The main problem is that I use an unsupported system : debian testing with debian-multimedia packages. Trinity's Debian packages are for Debian stable ; they aren't fully and easily installable on Debian testing. And Trinity's Debian packages create conflicts with debian-multimedia/stable, another unofficial repository they can't deal with.
Since I removed all of KDE3 and KDE4 programs, I removed the origins of the problems that are discussed here ;-)

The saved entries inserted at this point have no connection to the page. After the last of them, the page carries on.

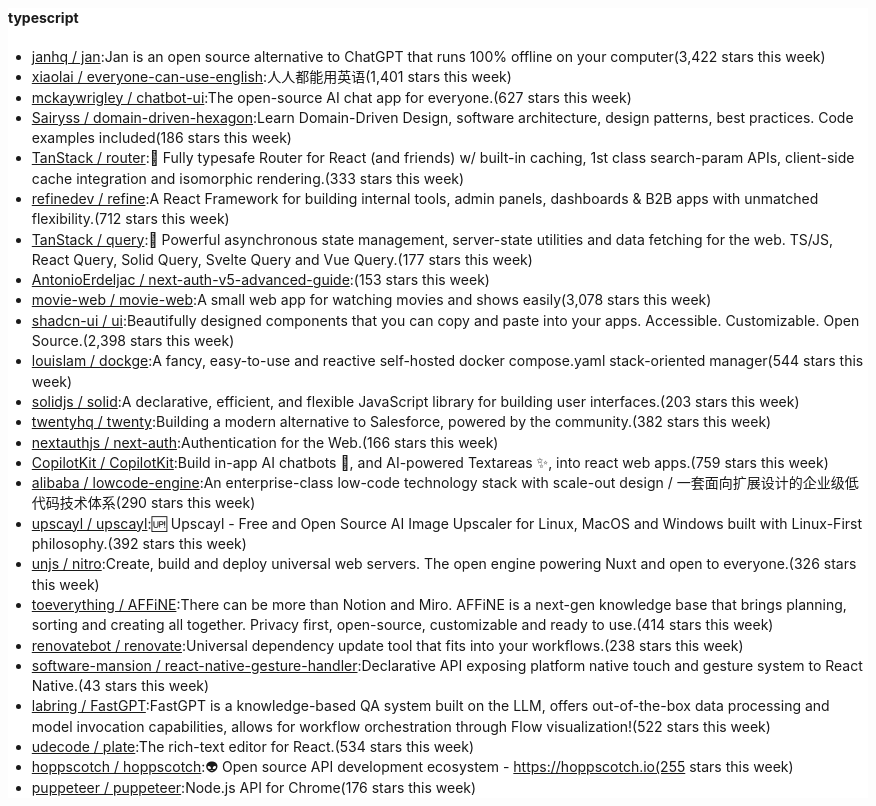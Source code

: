 #### typescript
* [janhq / jan](https://github.com/janhq/jan):Jan is an open source alternative to ChatGPT that runs 100% offline on your computer(3,422 stars this week)
* [xiaolai / everyone-can-use-english](https://github.com/xiaolai/everyone-can-use-english):人人都能用英语(1,401 stars this week)
* [mckaywrigley / chatbot-ui](https://github.com/mckaywrigley/chatbot-ui):The open-source AI chat app for everyone.(627 stars this week)
* [Sairyss / domain-driven-hexagon](https://github.com/Sairyss/domain-driven-hexagon):Learn Domain-Driven Design, software architecture, design patterns, best practices. Code examples included(186 stars this week)
* [TanStack / router](https://github.com/TanStack/router):🤖 Fully typesafe Router for React (and friends) w/ built-in caching, 1st class search-param APIs, client-side cache integration and isomorphic rendering.(333 stars this week)
* [refinedev / refine](https://github.com/refinedev/refine):A React Framework for building internal tools, admin panels, dashboards & B2B apps with unmatched flexibility.(712 stars this week)
* [TanStack / query](https://github.com/TanStack/query):🤖 Powerful asynchronous state management, server-state utilities and data fetching for the web. TS/JS, React Query, Solid Query, Svelte Query and Vue Query.(177 stars this week)
* [AntonioErdeljac / next-auth-v5-advanced-guide](https://github.com/AntonioErdeljac/next-auth-v5-advanced-guide):(153 stars this week)
* [movie-web / movie-web](https://github.com/movie-web/movie-web):A small web app for watching movies and shows easily(3,078 stars this week)
* [shadcn-ui / ui](https://github.com/shadcn-ui/ui):Beautifully designed components that you can copy and paste into your apps. Accessible. Customizable. Open Source.(2,398 stars this week)
* [louislam / dockge](https://github.com/louislam/dockge):A fancy, easy-to-use and reactive self-hosted docker compose.yaml stack-oriented manager(544 stars this week)
* [solidjs / solid](https://github.com/solidjs/solid):A declarative, efficient, and flexible JavaScript library for building user interfaces.(203 stars this week)
* [twentyhq / twenty](https://github.com/twentyhq/twenty):Building a modern alternative to Salesforce, powered by the community.(382 stars this week)
* [nextauthjs / next-auth](https://github.com/nextauthjs/next-auth):Authentication for the Web.(166 stars this week)
* [CopilotKit / CopilotKit](https://github.com/CopilotKit/CopilotKit):Build in-app AI chatbots 🤖, and AI-powered Textareas ✨, into react web apps.(759 stars this week)
* [alibaba / lowcode-engine](https://github.com/alibaba/lowcode-engine):An enterprise-class low-code technology stack with scale-out design / 一套面向扩展设计的企业级低代码技术体系(290 stars this week)
* [upscayl / upscayl](https://github.com/upscayl/upscayl):🆙 Upscayl - Free and Open Source AI Image Upscaler for Linux, MacOS and Windows built with Linux-First philosophy.(392 stars this week)
* [unjs / nitro](https://github.com/unjs/nitro):Create, build and deploy universal web servers. The open engine powering Nuxt and open to everyone.(326 stars this week)
* [toeverything / AFFiNE](https://github.com/toeverything/AFFiNE):There can be more than Notion and Miro. AFFiNE is a next-gen knowledge base that brings planning, sorting and creating all together. Privacy first, open-source, customizable and ready to use.(414 stars this week)
* [renovatebot / renovate](https://github.com/renovatebot/renovate):Universal dependency update tool that fits into your workflows.(238 stars this week)
* [software-mansion / react-native-gesture-handler](https://github.com/software-mansion/react-native-gesture-handler):Declarative API exposing platform native touch and gesture system to React Native.(43 stars this week)
* [labring / FastGPT](https://github.com/labring/FastGPT):FastGPT is a knowledge-based QA system built on the LLM, offers out-of-the-box data processing and model invocation capabilities, allows for workflow orchestration through Flow visualization!(522 stars this week)
* [udecode / plate](https://github.com/udecode/plate):The rich-text editor for React.(534 stars this week)
* [hoppscotch / hoppscotch](https://github.com/hoppscotch/hoppscotch):👽 Open source API development ecosystem - https://hoppscotch.io(255 stars this week)
* [puppeteer / puppeteer](https://github.com/puppeteer/puppeteer):Node.js API for Chrome(176 stars this week)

Glad you got things working. I had Amarok TDE running
for more than an hour yesterday.
I'm really happy to run it again.
But... I did some simple tests:
- /usr/bin/kedit (from KDE3 debian/lenny) is using
~/.trinity
- /usr/games/amor (from KDE4 debian/squeeze) stores its
files in the same folder. And when I start amor-trinity, it says there is a problem with nekokurorc... And I have to kill it, edit ~/.trinity/share/config/amorrc and restart it.
If I could have amarok and amarok-trinity at the same time, amarok would use ~/.trinity. And if I wanted to try amarok 2.3.1 (from KDE4), it will use the same folder, like other KDE4 programs and it will probably break the configuration files of amarok-trinity.

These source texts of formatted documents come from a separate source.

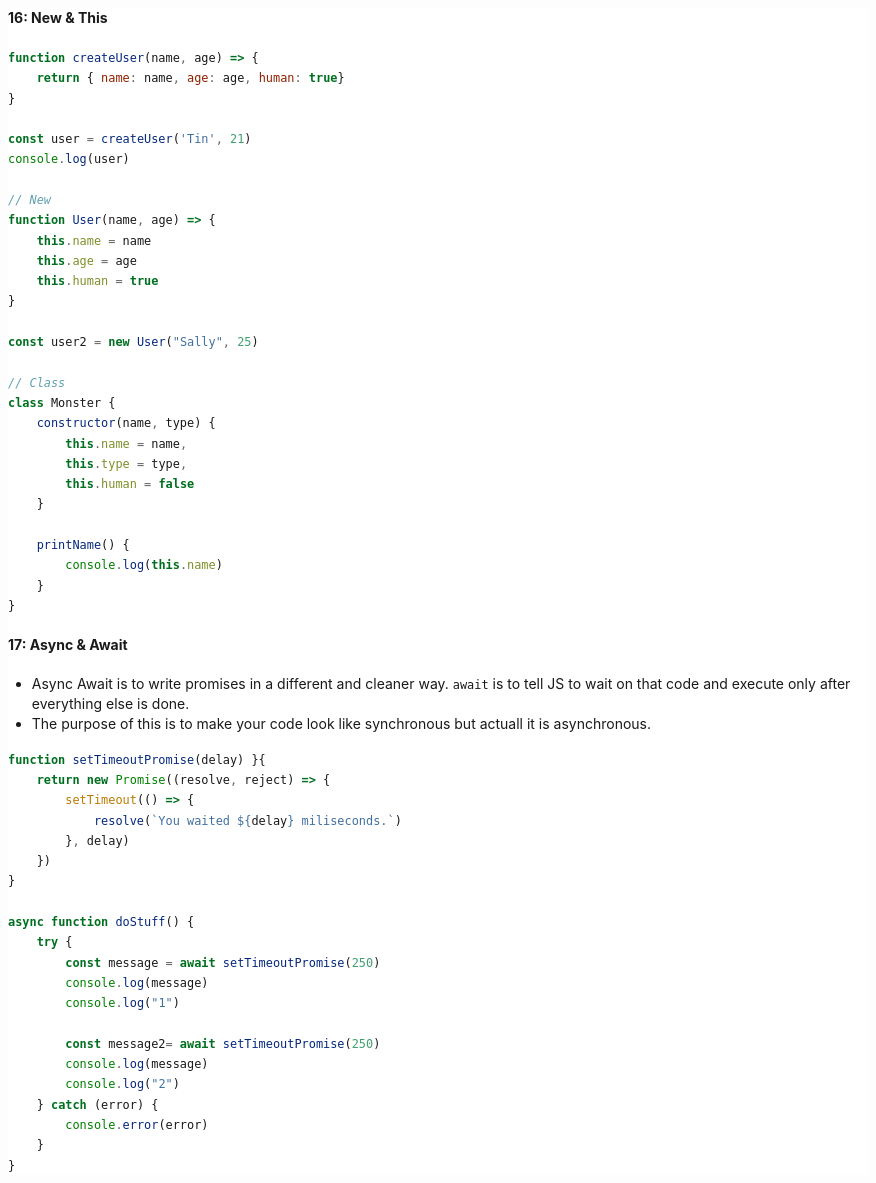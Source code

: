 #### 16: New & This

```js
function createUser(name, age) => {
    return { name: name, age: age, human: true}
}

const user = createUser('Tin', 21)
console.log(user)

// New
function User(name, age) => {
    this.name = name
    this.age = age
    this.human = true
}

const user2 = new User("Sally", 25)

// Class
class Monster {
    constructor(name, type) {
        this.name = name,
        this.type = type,
        this.human = false
    }

    printName() {
        console.log(this.name)
    }
}
```

#### 17: Async & Await
- Async Await is to write promises in a different and cleaner way.
`await` is to tell JS to wait on that code and execute only after everything else is done.
- The purpose of this is to make your code look like synchronous but actuall it is asynchronous.
```js
function setTimeoutPromise(delay) }{
    return new Promise((resolve, reject) => {
        setTimeout(() => {
            resolve(`You waited ${delay} miliseconds.`)
        }, delay)
    })
}

async function doStuff() {
    try {
        const message = await setTimeoutPromise(250)
        console.log(message)
        console.log("1")

        const message2= await setTimeoutPromise(250)
        console.log(message)
        console.log("2")
    } catch (error) {
        console.error(error)
    }
}
```
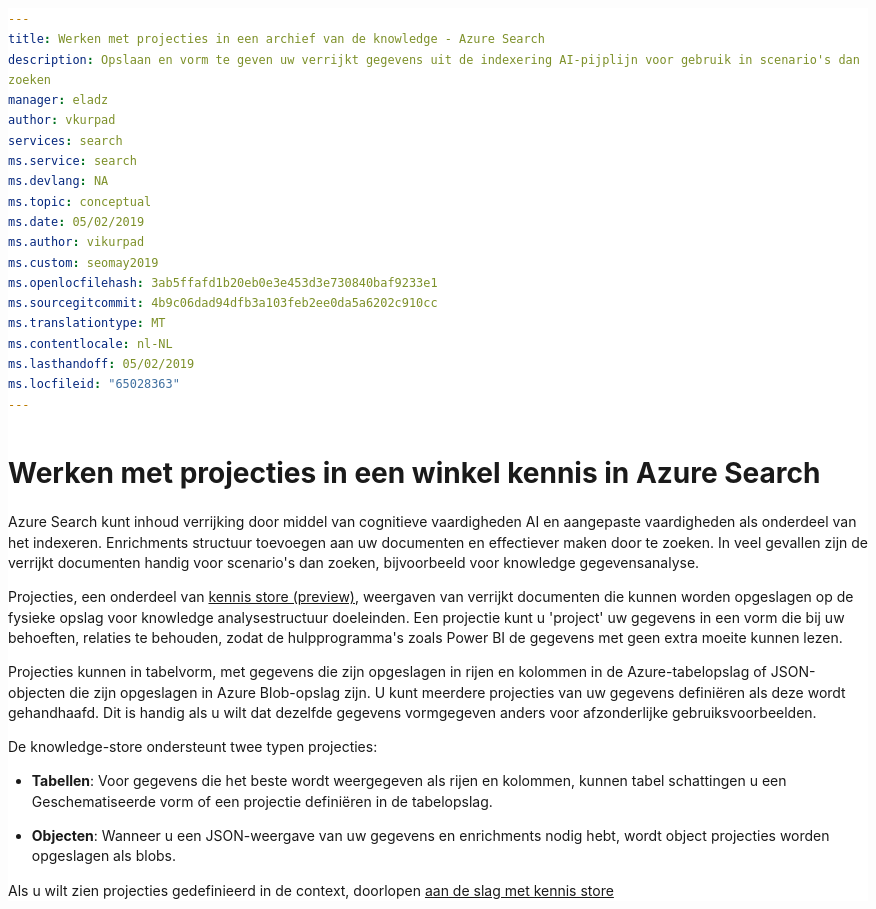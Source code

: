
 ```yaml
---
title: Werken met projecties in een archief van de knowledge - Azure Search
description: Opslaan en vorm te geven uw verrijkt gegevens uit de indexering AI-pijplijn voor gebruik in scenario's dan zoeken
manager: eladz
author: vkurpad
services: search
ms.service: search
ms.devlang: NA
ms.topic: conceptual
ms.date: 05/02/2019
ms.author: vikurpad
ms.custom: seomay2019
ms.openlocfilehash: 3ab5ffafd1b20eb0e3e453d3e730840baf9233e1
ms.sourcegitcommit: 4b9c06dad94dfb3a103feb2ee0da5a6202c910cc
ms.translationtype: MT
ms.contentlocale: nl-NL
ms.lasthandoff: 05/02/2019
ms.locfileid: "65028363"
---
```

# <a name="working-with-projections-in-a-knowledge-store-in-azure-search"></a>Werken met projecties in een winkel kennis in Azure Search

Azure Search kunt inhoud verrijking door middel van cognitieve vaardigheden AI en aangepaste vaardigheden als onderdeel van het indexeren. Enrichments structuur toevoegen aan uw documenten en effectiever maken door te zoeken. In veel gevallen zijn de verrijkt documenten handig voor scenario's dan zoeken, bijvoorbeeld voor knowledge gegevensanalyse.

Projecties, een onderdeel van [kennis store (preview)](knowledge-store-concept-intro.md), weergaven van verrijkt documenten die kunnen worden opgeslagen op de fysieke opslag voor knowledge analysestructuur doeleinden. Een projectie kunt u 'project' uw gegevens in een vorm die bij uw behoeften, relaties te behouden, zodat de hulpprogramma's zoals Power BI de gegevens met geen extra moeite kunnen lezen. 

Projecties kunnen in tabelvorm, met gegevens die zijn opgeslagen in rijen en kolommen in de Azure-tabelopslag of JSON-objecten die zijn opgeslagen in Azure Blob-opslag zijn. U kunt meerdere projecties van uw gegevens definiëren als deze wordt gehandhaafd. Dit is handig als u wilt dat dezelfde gegevens vormgegeven anders voor afzonderlijke gebruiksvoorbeelden. 

De knowledge-store ondersteunt twee typen projecties:

+ **Tabellen**: Voor gegevens die het beste wordt weergegeven als rijen en kolommen, kunnen tabel schattingen u een Geschematiseerde vorm of een projectie definiëren in de tabelopslag. 

+ **Objecten**: Wanneer u een JSON-weergave van uw gegevens en enrichments nodig hebt, wordt object projecties worden opgeslagen als blobs.

Als u wilt zien projecties gedefinieerd in de context, doorlopen [aan de slag met kennis store](knowledge-store-howto.md)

Maybe KDEHOME can be changed into TDEHOME for trinity's programs, so that /usr/bin/<KDE3-OR-KDE4-PROGRAM> uses its own folder in ~/kde or ~/kde4. Has it already been discussed?
I believe the environment variables are being changed during Tim's Great Big Git Migration.

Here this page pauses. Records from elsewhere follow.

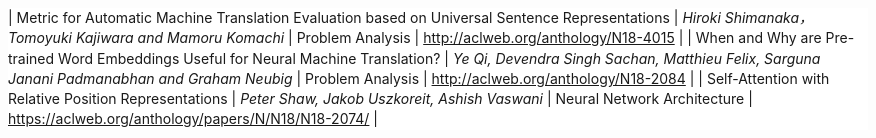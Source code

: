 | Metric for Automatic Machine Translation Evaluation based on Universal Sentence Representations | *Hiroki Shimanaka，Tomoyuki Kajiwara and Mamoru Komachi* | Problem Analysis | http://aclweb.org/anthology/N18-4015 |
| When and Why are Pre-trained Word Embeddings Useful for Neural Machine Translation? | *Ye Qi, Devendra Singh Sachan, Matthieu Felix, Sarguna Janani Padmanabhan and Graham Neubig* | Problem Analysis     | http://aclweb.org/anthology/N18-2084 |
| Self-Attention with Relative Position Representations      | *Peter Shaw, Jakob Uszkoreit, Ashish Vaswani*    | Neural Network Architecture | https://aclweb.org/anthology/papers/N/N18/N18-2074/                   |
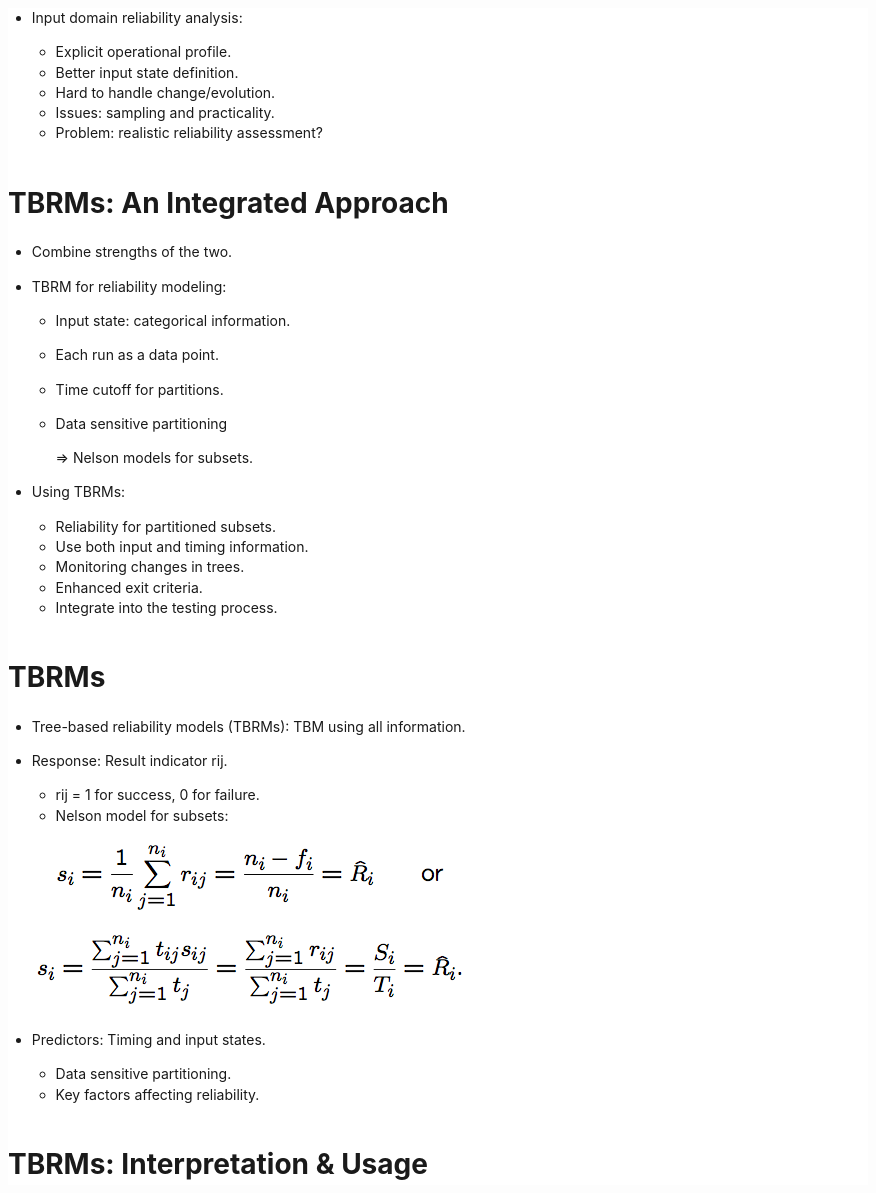 -	Input domain reliability analysis:

	-	Explicit operational profile.
	-	Better input state definition.
	-	Hard to handle change/evolution.
	-	Issues: sampling and practicality.
	-	Problem: realistic reliability assessment?

# TBRMs: An Integrated Approach

-	Combine strengths of the two.

-	TBRM for reliability modeling:

	-	Input state: categorical information.
	-	Each run as a data point.
	-	Time cutoff for partitions.
	-	Data sensitive partitioning

		=> Nelson models for subsets.

-	Using TBRMs:

	-	Reliability for partitioned subsets.
	-	Use both input and timing information.
	-	Monitoring changes in trees.
	-	Enhanced exit criteria.
	-	Integrate into the testing process.

# TBRMs

-	Tree-based reliability models (TBRMs): TBM using all information.

-	Response: Result indicator rij.

	-	rij = 1 for success, 0 for failure.
	-	Nelson model for subsets:

	![](../pics/22-f-11.png)

-	Predictors: Timing and input states.

	-	Data sensitive partitioning.
	-	Key factors affecting reliability.

# TBRMs: Interpretation & Usage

Last year when I rebuilt KDE3 for Slackware 13.1, I patched KDE3 to change the environment variables to KDE3HOME, KDE3DIR, etc. I patched the packages for a KDE3HOME of $HOME/.kde3 and not .kde.
All of that avoids conflicts with KDE4.
With those changes I probably am in a small club of people who can install KDE3 and TDE concurrently and not worry about environment variables clashing. I still need to write some modified xinit or bashrc scripts.